Camilla Ferrari


Civita di Bagnoregio lies in the middle of the Calanchi Valley, in the centre of the Italian Peninsula, in Latium. Built on a hill of tufa rock and connected to the mainland by a narrow footbridge, the village has been plagued by landslides, earthquakes, and erosion since humans first settled there nearly 4,000 years ago; every year, seven centimetres of land tumble into the ravine below and only seven people still call the place home. Although traditions help maintain a sense of self—especially the annual Good Friday Procession—this fragile condition has transformed the town into a touristic attraction and more than 1 million tourists walked the Civita bridge in 2019. This phenomenon has had a profound impact on the life of the town: the inhabitants are still living in a sense of precariousness between the solid past of a farming village and the unknown future of a collapsing ground.

* note: I became aware of the presence of a 7th inhabitant recently, as no other villager mentioned them during my time in Civita, but I will go back to the village soon to discover more.

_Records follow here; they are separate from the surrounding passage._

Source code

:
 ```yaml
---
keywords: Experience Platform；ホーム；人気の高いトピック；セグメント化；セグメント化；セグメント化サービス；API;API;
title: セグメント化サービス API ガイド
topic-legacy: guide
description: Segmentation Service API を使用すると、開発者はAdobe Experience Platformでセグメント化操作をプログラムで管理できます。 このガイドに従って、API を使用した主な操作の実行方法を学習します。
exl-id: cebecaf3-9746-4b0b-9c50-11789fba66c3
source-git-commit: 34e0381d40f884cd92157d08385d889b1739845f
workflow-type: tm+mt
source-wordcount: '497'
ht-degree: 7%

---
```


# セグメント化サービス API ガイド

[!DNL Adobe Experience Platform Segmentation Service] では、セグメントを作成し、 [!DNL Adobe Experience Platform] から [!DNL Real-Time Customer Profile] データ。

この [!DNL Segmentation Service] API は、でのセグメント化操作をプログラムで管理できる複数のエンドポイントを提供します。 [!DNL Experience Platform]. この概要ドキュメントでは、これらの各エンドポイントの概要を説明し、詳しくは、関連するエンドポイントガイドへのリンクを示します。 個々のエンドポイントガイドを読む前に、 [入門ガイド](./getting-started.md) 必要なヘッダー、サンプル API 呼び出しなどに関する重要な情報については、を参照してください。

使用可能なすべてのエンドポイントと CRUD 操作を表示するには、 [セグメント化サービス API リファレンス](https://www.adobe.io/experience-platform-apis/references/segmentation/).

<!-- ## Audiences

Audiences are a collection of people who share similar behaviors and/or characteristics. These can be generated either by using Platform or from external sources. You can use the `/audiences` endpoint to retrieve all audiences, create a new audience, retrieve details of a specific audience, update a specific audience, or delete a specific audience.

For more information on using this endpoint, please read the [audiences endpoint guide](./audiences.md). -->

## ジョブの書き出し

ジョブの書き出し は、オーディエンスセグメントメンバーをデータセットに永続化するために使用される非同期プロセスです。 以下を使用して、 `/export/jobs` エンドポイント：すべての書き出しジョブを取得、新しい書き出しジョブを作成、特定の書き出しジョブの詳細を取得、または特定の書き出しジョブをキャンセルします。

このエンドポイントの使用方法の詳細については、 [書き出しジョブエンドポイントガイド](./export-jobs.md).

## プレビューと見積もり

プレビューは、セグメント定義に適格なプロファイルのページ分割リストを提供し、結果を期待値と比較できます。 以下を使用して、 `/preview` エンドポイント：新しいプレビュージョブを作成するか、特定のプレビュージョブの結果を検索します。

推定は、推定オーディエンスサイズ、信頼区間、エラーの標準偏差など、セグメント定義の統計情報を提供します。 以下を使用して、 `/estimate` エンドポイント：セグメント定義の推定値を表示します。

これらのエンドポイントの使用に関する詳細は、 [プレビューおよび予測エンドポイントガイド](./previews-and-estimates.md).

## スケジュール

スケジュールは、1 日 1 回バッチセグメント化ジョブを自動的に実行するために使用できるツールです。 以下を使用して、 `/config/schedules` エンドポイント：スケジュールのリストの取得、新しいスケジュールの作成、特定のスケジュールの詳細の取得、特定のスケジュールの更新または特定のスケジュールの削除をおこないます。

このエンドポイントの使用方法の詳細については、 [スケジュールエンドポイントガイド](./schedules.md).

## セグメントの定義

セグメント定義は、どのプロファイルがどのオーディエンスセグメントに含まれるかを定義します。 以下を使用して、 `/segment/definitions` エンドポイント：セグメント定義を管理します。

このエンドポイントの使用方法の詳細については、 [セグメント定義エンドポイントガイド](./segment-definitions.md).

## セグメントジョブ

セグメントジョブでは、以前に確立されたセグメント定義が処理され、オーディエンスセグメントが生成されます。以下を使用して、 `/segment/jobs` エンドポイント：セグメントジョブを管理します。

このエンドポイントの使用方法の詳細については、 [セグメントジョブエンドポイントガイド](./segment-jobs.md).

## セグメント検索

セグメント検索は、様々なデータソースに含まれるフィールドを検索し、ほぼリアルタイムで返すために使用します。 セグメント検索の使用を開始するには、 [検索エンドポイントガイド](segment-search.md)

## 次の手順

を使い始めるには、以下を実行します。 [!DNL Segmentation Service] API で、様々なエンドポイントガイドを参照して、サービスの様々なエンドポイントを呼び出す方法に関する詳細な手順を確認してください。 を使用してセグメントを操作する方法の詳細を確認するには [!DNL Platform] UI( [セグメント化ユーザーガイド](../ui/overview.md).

Camilla Ferrari (b. 1992) is an Italian photographer and videomaker based in Milan. Her work, which mixes stills and vertical moving images, focuses on the emotional and physical relationship between human beings and their surroundings while reflecting on perception and the poetry of everyday life. Her images and videos have been published in National Geographic, The New York Times, NPR, US News, 6Mois, D - La Repubblica and InsideOver, among others. In 2020 she was nominated for the Joop Swart Masterclass. In 2019 she was selected as one of PDN’s 30 New and Emerging Photographers to Watch, as well as featured by Artsy as one of “20 Rising Female Photojournalists”. While working on her personal projects and editorial assignments, Camilla has been collaborating with commercial clients on special commissions, such as Lamborghini, Apple, Sony Music and HP, among others.